BEGIN Extracted data

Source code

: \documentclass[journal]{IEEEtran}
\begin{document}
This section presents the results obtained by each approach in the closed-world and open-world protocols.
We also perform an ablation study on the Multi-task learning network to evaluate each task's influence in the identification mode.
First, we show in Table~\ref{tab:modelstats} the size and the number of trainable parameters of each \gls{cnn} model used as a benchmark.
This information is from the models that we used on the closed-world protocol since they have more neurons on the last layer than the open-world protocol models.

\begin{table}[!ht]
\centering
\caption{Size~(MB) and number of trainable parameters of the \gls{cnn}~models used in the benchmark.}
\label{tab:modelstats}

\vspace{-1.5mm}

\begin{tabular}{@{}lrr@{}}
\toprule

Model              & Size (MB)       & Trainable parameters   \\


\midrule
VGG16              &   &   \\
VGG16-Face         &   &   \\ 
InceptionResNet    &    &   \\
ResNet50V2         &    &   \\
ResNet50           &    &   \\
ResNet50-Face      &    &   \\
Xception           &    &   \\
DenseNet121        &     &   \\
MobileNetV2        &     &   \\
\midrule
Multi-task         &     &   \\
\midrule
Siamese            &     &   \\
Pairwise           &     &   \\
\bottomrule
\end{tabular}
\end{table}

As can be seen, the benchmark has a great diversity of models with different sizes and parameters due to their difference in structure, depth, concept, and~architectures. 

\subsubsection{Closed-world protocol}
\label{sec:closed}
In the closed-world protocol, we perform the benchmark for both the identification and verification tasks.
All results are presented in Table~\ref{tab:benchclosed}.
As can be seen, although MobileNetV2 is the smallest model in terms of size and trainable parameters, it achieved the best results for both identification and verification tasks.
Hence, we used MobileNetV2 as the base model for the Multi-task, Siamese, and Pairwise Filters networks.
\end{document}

END Extracted data

* **Task objective**
Each line from the one containing "As can be seen, the" to the last line above must be returned exactly, and no line outside that range.

* **Task answer**
As can be seen, the benchmark has a great diversity of models with different sizes and parameters due to their difference in structure, depth, concept, and~architectures. 

\subsubsection{Closed-world protocol}
\label{sec:closed}
In the closed-world protocol, we perform the benchmark for both the identification and verification tasks.
All results are presented in Table~\ref{tab:benchclosed}.
As can be seen, although MobileNetV2 is the smallest model in terms of size and trainable parameters, it achieved the best results for both identification and verification tasks.
Hence, we used MobileNetV2 as the base model for the Multi-task, Siamese, and Pairwise Filters networks.
\end{document}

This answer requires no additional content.